Dewees was as proactive in the courtroom as out, Stewart said.
“If I was concerned about something that was going on in court — if people were starting to get really emotional — Gary was already on it,” Stewart said. “He had a very calming influence, very, what I would call, ‘calm authority’.”
Magistrate Frank Nardi said Dewees understood how to maintain a careful balance, never overreacting, yet always in control.
It’s rare that someone is happy to be in a courtroom, Nardi said.
“People sometimes come to court and think they can handle it like they see on TV,” Nardi said.
When people start yelling and calling names, the already tense situation can easily get out of hand, he said.
“You don’t want someone who’s going to fly off the handle. You want someone who is going to diffuse the situation, as opposed to making it worse,” Nardi said. “And he had that knack.”
Dewees’ wife, Brenda, said he is a voice of reason. He has always looked for a way to de-escalate situations even as they are developing, whether he was serving as a reserve deputy or raising their children.
“He’s always been very good at assessing situations and then being able to respond appropriately,” she said. “That’s something that he’s just a natural at.”
Dewees also sprung into action when needed, Stinson said, recalling a scuffle in the courthouse stairwell.
Hearing thuds and screaming, Stinson hit the alarm in the clerk’s office and ran out to see what was happening, she said.
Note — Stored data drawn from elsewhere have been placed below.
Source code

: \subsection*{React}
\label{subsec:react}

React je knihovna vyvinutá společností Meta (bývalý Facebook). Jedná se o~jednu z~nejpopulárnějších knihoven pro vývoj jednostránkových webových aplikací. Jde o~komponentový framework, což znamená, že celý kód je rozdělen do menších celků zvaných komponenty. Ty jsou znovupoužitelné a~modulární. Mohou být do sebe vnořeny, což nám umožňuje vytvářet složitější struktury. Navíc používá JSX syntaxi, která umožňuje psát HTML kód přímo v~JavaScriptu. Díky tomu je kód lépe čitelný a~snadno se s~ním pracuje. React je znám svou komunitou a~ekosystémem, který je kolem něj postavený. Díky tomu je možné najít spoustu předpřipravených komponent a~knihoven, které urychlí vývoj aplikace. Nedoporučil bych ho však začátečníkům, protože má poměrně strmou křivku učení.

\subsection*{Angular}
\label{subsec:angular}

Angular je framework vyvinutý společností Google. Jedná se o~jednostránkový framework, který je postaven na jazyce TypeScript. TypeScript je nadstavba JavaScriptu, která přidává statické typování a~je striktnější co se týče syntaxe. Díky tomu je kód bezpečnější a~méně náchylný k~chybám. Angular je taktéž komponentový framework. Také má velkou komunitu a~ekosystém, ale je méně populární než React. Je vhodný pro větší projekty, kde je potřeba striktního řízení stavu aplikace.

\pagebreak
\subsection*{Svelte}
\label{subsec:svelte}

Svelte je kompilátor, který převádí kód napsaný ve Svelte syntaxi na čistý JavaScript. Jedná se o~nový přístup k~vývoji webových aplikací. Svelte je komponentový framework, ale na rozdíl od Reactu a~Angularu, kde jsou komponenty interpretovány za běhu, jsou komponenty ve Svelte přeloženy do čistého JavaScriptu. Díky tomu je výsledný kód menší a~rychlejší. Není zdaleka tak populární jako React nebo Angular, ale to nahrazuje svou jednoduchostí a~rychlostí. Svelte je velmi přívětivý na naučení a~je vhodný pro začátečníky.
When she reached the stairs, DeWees was already breaking up a domestic dispute.
“He took his job very seriously, and he worried about everyone in here,” County Clerk Brenda Woods said. “It wasn’t like a job, it was like he was taking care of his own family.”
Dewees does not recall ever being overwhelmed by watching case after case in the courtroom, he said.
“There was a few times that I was a little bit — bothered, by some of the people that would be in there, their sentences and things like that,” he said. “You try to think what else could have been done to have kept them from having to get to this stage in their life.”
Though his coworkers mostly speak about his professional side, Dewees’ “ornery” side inspires chuckles and grins around the county courthouse.
In one incident he did not admit to until his retirement party, Dewees collected up the tiny paper circles from the office hole punches and saved them, he said.
Then, one rainy day, he dumped an entire bag into coworker Debbie Schroeder’s umbrella.
Leaving for lunch, she stepped out the courthouse door, opened her umbrella and was showered in tiny white dots.
“It backfired on him, because he had to pick up all the dots out front,” Schroeder said.
The ribbing went both ways. Schroeder revealed at Dewees’ retirement party that there had never been anything wrong with his office chair. For years, she lowered it every time he left the room, leading him to assume it had a faulty piston.
Several of Dewees’ coworkers recalled how big he would smile when setting a fat stack of files in a newly emptied “in” basket.
Woods laughed as she talked about the way Dewees would stare when he was waiting for someone to finish with a piece of paperwork — or the way he dropped her files in the middle of the floor when she moved her inbox too often.
“There was just a lot of teasing, just, you know, things just to kind of keep the job interesting,” Dewees said. “And sometimes to take your mind off the job.”
At the end, the most rewarding part of the job was the people, Dewees said.
“It’s one of the best jobs I ever had, just because of the people that I was privileged to work with,” he said. “I mean, everybody there is wonderful people.”